To have made such a comparison would have been to dispel the atmosphere of cozy ambiguity that prevails in discussing the USSR. There is no separate section on the artistic opposition to Stalin. Emigré art is ignored. A wide range of artwork is displayed, but it is often difficult to discern whether it would have been approved or not. Perhaps deliberately, this creates an image of greater tolerance than there really was, particularly in a country where the state was, on the whole, the only client. Various "Stalins" are on display, but they are eclipsed by Rublyov's extraordinary portrait of a wily dictator reading Pravda, a sinister dog at his feet. Could this ever have been shown? We are never told. Rublyov knew. He kept the picture hidden and pursued a successful career as an official artist.

Instead we are given a simplistic picture of a USSR where political and artistic repression marched in lockstep. Modernism is crushed by socialist realism and, by implication, the bright promise of Lenin's revolution is betrayed. Rodchenko turns to painting clowns, while Malevich goes to jail accused of "Cézannism." In reality, of course, whatever the wonders of their art, these men had been paid propagandists for a Soviet regime that had been openly murderous from the outset.

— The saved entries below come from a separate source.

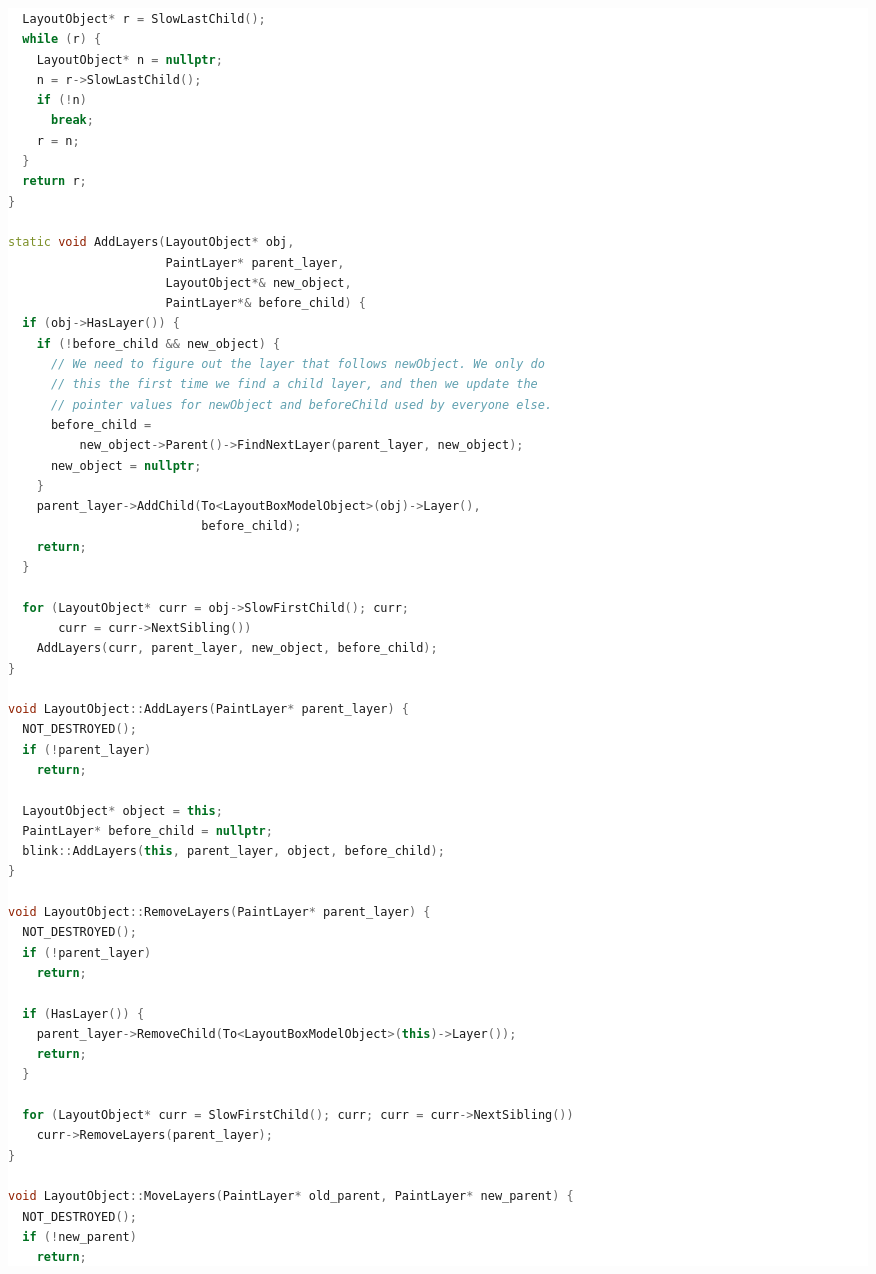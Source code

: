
 ```cpp
  LayoutObject* r = SlowLastChild();
  while (r) {
    LayoutObject* n = nullptr;
    n = r->SlowLastChild();
    if (!n)
      break;
    r = n;
  }
  return r;
}

static void AddLayers(LayoutObject* obj,
                      PaintLayer* parent_layer,
                      LayoutObject*& new_object,
                      PaintLayer*& before_child) {
  if (obj->HasLayer()) {
    if (!before_child && new_object) {
      // We need to figure out the layer that follows newObject. We only do
      // this the first time we find a child layer, and then we update the
      // pointer values for newObject and beforeChild used by everyone else.
      before_child =
          new_object->Parent()->FindNextLayer(parent_layer, new_object);
      new_object = nullptr;
    }
    parent_layer->AddChild(To<LayoutBoxModelObject>(obj)->Layer(),
                           before_child);
    return;
  }

  for (LayoutObject* curr = obj->SlowFirstChild(); curr;
       curr = curr->NextSibling())
    AddLayers(curr, parent_layer, new_object, before_child);
}

void LayoutObject::AddLayers(PaintLayer* parent_layer) {
  NOT_DESTROYED();
  if (!parent_layer)
    return;

  LayoutObject* object = this;
  PaintLayer* before_child = nullptr;
  blink::AddLayers(this, parent_layer, object, before_child);
}

void LayoutObject::RemoveLayers(PaintLayer* parent_layer) {
  NOT_DESTROYED();
  if (!parent_layer)
    return;

  if (HasLayer()) {
    parent_layer->RemoveChild(To<LayoutBoxModelObject>(this)->Layer());
    return;
  }

  for (LayoutObject* curr = SlowFirstChild(); curr; curr = curr->NextSibling())
    curr->RemoveLayers(parent_layer);
}

void LayoutObject::MoveLayers(PaintLayer* old_parent, PaintLayer* new_parent) {
  NOT_DESTROYED();
  if (!new_parent)
    return;

```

Sadly, they did their work all too well. The Great Utopia still beckons. There has been no Soviet Nuremberg, no final reckoning with Communism. In Russia that failure may lead to disaster. In the West, it merely leads to misleading "reminders" of a "common European history" at the Hayward Gallery and a souvenir shop that sells postcards of Stalin. But not of Hitler. That would be in bad taste.